"""

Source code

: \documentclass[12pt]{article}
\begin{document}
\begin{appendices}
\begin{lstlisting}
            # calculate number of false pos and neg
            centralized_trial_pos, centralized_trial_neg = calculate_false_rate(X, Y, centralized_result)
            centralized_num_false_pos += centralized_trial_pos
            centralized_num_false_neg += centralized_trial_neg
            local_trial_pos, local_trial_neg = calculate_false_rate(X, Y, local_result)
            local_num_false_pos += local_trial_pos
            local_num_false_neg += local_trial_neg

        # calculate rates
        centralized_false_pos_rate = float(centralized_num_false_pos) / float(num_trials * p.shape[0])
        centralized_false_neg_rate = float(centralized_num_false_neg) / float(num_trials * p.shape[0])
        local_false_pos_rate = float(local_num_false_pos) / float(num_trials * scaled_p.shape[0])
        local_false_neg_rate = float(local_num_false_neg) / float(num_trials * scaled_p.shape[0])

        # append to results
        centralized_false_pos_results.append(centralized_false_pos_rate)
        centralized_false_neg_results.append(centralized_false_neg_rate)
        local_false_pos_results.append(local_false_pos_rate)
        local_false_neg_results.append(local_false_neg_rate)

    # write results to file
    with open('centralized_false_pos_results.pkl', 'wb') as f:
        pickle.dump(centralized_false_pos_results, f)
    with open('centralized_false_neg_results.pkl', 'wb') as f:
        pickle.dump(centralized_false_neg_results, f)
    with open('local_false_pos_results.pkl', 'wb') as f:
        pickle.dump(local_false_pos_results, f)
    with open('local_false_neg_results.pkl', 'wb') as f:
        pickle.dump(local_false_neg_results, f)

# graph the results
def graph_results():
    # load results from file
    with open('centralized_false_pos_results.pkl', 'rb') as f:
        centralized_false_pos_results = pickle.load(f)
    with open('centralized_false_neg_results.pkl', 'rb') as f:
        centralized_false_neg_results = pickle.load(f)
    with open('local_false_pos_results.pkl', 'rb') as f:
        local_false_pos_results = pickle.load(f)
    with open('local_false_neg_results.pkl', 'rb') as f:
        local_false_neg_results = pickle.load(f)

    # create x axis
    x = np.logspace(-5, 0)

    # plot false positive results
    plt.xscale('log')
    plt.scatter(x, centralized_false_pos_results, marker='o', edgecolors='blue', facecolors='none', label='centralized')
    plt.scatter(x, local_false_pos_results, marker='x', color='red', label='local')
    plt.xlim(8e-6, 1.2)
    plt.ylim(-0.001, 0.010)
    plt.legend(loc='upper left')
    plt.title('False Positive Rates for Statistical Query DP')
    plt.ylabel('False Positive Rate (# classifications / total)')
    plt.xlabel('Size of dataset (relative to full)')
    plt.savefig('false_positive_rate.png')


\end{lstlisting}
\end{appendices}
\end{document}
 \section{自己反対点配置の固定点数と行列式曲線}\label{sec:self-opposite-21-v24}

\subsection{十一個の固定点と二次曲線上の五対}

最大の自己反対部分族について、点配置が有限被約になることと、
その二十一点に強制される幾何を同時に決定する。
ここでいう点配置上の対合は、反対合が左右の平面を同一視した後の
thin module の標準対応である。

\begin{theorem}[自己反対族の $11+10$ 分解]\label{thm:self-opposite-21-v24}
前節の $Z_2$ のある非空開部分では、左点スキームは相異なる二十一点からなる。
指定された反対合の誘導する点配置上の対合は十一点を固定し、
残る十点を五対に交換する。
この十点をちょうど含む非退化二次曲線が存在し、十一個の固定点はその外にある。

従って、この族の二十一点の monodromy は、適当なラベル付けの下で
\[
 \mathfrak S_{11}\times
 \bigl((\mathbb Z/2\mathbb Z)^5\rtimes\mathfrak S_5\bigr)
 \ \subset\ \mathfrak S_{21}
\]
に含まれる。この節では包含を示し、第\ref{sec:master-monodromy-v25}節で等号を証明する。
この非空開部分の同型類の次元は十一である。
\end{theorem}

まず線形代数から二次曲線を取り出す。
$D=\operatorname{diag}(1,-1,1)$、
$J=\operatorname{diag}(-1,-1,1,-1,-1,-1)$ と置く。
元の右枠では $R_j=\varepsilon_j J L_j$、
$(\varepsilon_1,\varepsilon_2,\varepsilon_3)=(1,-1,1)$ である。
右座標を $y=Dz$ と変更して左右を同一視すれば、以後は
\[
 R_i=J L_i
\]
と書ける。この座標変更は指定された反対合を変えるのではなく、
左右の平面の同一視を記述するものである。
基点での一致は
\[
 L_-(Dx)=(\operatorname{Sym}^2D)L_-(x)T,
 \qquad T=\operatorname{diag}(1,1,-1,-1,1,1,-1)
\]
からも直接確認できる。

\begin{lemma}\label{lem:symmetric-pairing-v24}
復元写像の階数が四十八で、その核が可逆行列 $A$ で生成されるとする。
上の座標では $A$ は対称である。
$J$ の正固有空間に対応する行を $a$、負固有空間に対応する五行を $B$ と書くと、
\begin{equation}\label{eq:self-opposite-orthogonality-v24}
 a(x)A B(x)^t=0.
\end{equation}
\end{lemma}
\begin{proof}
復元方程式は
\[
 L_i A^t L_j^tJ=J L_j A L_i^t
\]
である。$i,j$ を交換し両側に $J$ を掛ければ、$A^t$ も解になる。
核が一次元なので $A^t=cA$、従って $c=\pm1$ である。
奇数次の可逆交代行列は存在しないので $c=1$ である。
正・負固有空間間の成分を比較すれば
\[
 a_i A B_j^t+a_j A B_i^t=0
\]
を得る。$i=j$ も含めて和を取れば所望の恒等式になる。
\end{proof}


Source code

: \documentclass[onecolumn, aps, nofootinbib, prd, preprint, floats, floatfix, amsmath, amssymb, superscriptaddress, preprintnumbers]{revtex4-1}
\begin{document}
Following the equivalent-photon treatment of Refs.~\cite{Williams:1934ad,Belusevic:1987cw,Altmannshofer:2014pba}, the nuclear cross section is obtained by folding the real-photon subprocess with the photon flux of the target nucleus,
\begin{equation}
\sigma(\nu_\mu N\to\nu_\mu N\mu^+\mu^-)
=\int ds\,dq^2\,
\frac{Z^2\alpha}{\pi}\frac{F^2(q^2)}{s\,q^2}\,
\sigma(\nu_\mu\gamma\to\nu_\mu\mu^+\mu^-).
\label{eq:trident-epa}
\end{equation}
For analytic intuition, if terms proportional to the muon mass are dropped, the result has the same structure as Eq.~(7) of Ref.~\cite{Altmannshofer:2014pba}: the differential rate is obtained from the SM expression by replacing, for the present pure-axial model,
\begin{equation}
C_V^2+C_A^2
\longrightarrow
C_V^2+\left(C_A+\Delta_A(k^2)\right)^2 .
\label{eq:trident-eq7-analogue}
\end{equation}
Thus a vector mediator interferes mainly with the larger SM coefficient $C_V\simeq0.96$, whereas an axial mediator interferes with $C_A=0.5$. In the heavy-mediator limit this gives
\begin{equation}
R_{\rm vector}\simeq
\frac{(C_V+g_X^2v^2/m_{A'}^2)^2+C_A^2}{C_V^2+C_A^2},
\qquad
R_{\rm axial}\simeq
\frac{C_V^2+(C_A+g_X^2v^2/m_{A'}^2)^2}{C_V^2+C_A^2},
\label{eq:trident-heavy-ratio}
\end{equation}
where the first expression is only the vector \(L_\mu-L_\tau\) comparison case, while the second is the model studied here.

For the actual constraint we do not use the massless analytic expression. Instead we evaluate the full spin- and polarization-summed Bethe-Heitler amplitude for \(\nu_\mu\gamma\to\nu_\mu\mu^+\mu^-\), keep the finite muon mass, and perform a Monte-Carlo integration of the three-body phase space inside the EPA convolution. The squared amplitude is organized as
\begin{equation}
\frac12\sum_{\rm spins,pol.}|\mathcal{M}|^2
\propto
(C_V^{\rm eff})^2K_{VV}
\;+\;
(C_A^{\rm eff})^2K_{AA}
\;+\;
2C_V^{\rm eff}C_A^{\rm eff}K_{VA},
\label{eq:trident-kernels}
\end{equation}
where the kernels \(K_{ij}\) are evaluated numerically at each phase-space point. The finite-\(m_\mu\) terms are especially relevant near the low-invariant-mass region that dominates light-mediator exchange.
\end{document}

"""

**YOUR INSTRUCTIONS**
In the records above, count the lines holding the word "load"; give only that number.

**ANSWER TO THIS PROBLEM**
5